20.14. It is thus obvious that this Court, sitting in appeal over the decision taken by the Security Review Committee, cannot decide as to what level of security a person should enjoy and whether the petitioner is at present receiving any threat perception. These are all largely left to the decision making process of the authorities constituted for this purpose and this Court does not find any infirmity in the decision making process so as to invalidate the decision itself.

20.15. In the light of the above, the prayer sought for by the petitioner cannot be granted as that is very sweeping and beyond the jurisdiction of this Court to confer any such right or privilege on the petitioner.

21. However, there is one thing which remains to be answered.
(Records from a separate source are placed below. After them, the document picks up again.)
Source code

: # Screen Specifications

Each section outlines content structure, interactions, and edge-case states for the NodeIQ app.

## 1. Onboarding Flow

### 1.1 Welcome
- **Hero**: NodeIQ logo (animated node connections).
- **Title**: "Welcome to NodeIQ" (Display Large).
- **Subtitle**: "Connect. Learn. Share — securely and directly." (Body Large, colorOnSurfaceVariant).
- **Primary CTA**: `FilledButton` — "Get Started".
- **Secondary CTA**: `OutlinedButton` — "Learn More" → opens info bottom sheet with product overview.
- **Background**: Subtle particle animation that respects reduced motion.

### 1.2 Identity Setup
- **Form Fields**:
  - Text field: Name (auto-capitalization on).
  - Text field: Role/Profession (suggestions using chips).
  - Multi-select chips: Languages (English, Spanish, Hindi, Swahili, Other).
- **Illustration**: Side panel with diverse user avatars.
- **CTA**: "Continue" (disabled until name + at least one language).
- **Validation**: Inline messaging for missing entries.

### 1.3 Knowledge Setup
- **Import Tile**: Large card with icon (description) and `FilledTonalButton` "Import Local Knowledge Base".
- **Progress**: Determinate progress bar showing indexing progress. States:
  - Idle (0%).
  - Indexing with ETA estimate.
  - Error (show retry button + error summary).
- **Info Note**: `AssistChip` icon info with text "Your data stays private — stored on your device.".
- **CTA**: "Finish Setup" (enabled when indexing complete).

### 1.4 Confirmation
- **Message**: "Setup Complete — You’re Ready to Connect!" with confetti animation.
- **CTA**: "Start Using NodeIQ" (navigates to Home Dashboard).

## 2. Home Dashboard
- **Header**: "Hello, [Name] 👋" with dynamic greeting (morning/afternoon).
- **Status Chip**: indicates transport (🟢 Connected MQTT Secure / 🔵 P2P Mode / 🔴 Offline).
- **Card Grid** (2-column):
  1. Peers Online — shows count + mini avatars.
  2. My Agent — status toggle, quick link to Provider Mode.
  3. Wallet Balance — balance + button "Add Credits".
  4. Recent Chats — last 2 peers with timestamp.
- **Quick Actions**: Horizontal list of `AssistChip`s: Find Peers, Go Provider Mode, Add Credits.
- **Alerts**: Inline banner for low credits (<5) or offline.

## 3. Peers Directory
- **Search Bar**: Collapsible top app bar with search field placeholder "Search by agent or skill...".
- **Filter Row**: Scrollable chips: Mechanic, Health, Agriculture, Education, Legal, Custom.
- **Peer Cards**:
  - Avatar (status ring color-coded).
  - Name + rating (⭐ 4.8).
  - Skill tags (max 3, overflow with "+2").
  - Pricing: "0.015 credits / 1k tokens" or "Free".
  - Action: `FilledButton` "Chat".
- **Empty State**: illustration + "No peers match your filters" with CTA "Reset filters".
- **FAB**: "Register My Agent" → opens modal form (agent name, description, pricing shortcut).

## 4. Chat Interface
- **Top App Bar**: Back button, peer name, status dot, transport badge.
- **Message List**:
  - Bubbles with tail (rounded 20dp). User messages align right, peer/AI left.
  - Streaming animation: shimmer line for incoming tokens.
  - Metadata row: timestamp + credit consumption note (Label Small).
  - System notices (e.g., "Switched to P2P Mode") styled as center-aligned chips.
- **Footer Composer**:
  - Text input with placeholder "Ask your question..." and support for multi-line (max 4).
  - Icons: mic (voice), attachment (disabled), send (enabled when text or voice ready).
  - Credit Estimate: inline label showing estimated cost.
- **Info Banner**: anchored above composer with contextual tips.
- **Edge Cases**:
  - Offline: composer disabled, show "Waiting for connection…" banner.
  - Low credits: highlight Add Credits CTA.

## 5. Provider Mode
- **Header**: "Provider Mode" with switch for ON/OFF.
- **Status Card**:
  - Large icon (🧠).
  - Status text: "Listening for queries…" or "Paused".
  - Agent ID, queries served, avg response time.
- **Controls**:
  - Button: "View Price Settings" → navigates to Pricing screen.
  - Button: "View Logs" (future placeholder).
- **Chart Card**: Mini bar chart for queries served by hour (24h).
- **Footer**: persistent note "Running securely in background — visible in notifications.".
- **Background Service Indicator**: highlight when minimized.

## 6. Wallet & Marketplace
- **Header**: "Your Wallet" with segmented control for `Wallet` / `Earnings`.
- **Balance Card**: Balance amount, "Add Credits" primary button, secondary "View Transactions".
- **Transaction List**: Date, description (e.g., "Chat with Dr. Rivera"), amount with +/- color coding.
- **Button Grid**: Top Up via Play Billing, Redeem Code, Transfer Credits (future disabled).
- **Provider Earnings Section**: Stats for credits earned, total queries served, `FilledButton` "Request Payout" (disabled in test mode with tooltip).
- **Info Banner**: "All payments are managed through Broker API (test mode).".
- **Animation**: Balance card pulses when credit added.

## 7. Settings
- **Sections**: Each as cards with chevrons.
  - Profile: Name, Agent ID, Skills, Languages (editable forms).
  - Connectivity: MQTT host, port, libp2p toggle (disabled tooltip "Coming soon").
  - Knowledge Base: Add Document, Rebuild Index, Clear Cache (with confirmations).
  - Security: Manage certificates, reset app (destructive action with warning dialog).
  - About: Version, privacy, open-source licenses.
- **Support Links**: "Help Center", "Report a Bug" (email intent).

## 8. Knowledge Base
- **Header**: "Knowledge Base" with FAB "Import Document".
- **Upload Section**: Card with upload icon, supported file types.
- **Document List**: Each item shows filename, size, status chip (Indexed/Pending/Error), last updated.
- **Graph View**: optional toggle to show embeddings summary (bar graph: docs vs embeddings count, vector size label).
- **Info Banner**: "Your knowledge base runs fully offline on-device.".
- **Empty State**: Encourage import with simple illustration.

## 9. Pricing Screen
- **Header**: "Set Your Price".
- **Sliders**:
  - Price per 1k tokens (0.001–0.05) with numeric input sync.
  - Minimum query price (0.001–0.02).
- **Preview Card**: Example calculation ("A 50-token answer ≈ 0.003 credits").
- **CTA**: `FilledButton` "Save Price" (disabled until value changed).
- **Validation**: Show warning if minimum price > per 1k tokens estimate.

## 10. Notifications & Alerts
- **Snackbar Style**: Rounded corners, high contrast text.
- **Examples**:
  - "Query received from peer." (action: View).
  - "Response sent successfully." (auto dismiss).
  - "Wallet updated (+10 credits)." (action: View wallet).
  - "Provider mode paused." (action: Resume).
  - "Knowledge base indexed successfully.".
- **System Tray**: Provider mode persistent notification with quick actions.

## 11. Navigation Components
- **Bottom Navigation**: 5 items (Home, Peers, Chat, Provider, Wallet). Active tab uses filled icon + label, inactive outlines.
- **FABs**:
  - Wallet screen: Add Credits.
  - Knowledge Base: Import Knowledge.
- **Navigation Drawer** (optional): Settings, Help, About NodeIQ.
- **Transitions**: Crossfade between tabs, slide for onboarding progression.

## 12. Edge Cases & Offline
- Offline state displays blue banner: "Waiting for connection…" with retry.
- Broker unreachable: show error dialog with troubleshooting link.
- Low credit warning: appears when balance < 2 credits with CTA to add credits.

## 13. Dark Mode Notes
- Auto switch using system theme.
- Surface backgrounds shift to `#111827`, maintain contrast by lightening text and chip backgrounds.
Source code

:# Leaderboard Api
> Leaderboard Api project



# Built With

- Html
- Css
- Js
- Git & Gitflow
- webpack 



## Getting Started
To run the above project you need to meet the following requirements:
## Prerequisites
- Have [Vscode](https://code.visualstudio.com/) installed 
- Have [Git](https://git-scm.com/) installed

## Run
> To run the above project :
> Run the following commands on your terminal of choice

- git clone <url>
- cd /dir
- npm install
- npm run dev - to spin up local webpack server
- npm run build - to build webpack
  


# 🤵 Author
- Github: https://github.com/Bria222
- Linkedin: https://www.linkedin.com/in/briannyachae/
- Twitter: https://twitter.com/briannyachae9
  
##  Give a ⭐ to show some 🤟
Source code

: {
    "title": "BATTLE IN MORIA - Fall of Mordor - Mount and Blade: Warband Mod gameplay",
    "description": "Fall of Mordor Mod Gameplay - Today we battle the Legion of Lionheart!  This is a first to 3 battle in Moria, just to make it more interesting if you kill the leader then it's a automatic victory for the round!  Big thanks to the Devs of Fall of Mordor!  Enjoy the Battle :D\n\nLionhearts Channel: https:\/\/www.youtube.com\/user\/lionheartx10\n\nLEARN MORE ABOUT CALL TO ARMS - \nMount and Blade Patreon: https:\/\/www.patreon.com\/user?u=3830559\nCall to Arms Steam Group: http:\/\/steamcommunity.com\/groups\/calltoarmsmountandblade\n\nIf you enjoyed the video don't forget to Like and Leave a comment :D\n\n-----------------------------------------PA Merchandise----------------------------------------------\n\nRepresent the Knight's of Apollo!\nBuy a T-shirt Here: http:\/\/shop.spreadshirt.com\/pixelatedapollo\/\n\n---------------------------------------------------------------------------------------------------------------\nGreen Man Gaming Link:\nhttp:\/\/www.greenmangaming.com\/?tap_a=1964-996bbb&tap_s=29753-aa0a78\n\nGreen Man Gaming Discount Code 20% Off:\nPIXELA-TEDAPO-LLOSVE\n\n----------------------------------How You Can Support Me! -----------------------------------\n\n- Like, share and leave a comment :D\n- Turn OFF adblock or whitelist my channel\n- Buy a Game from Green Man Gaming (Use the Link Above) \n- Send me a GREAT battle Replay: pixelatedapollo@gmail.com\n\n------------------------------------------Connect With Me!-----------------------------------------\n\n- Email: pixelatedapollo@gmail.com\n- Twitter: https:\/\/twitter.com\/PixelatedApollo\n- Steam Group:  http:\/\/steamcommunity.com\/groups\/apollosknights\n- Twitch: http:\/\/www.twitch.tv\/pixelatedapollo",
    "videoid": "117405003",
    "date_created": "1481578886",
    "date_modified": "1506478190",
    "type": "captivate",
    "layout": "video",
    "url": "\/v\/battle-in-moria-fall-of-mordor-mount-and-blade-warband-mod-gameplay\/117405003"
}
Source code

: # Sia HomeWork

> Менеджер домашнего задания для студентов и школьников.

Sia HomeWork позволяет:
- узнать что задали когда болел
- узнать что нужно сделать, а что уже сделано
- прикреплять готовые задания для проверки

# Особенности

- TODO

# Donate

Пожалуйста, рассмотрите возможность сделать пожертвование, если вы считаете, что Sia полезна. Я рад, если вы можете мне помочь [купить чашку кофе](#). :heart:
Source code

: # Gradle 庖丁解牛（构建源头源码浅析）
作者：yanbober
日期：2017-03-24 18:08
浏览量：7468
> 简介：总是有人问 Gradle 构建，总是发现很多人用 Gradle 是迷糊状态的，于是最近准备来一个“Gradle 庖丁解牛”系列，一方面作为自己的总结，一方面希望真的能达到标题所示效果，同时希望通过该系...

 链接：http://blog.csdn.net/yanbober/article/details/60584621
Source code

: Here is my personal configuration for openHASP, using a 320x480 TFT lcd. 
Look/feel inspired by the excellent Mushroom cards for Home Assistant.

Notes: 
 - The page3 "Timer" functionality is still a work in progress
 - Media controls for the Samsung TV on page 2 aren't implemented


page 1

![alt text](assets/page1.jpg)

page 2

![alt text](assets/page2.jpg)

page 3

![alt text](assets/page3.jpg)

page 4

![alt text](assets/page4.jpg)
Though the petitioner has sent a telegram dated 15.5.2006, the response received from the respondent is not very much satisfactory. It is stated in the counter affidavit filed by the third respondent that the Intelligence Officer, Thirumangalam Range, made discreet enquiry about the threat perception of the petitioner and his family members and that the enquiries reveal that there was no specific threat to the life of the petitioner and his family members. This is rightly countered by the petitioner in his counter affidavit by stating that no enquiry was made with him or with his family members about the threat perception. It must be seen that the petitioner is a Member of Parliament, Deputy leader of the Parliamentary Party to which he belongs and also a leading Advocate. When a telegram is sent to the respondents, they cannot merely contend that discreet enquiry was made. On the other hand, they should have approached the individual concerned and must have recorded his statement on that behalf. If the statement disclosed more information and if there are threatening calls and if such calls could be identified, then the respondents should have taken action on the basis of such information. One need not stop work merely on the basis that a writ petition was filed and pending before this Court. It is the incumbent duty on the part of the Police to properly investigate such complaints and take appropriate remedial measures and it does not require any Court direction.

22. The learned Advocate General representing the respondents assured that the State will make proper enquiry into the complaint and take appropriate action in this regard. Except recording this statement, no relief can be granted to the petitioner.

23. In the light of the above, the writ petition fails and the same shall stand dismissed. However, there will be no order as to costs. In view of the same, no further orders are necessary in W.P.M.P. No. 15419 of 2006 and W.V.M.P. No. 1682 of 2006 and the same also shall stand dismissed.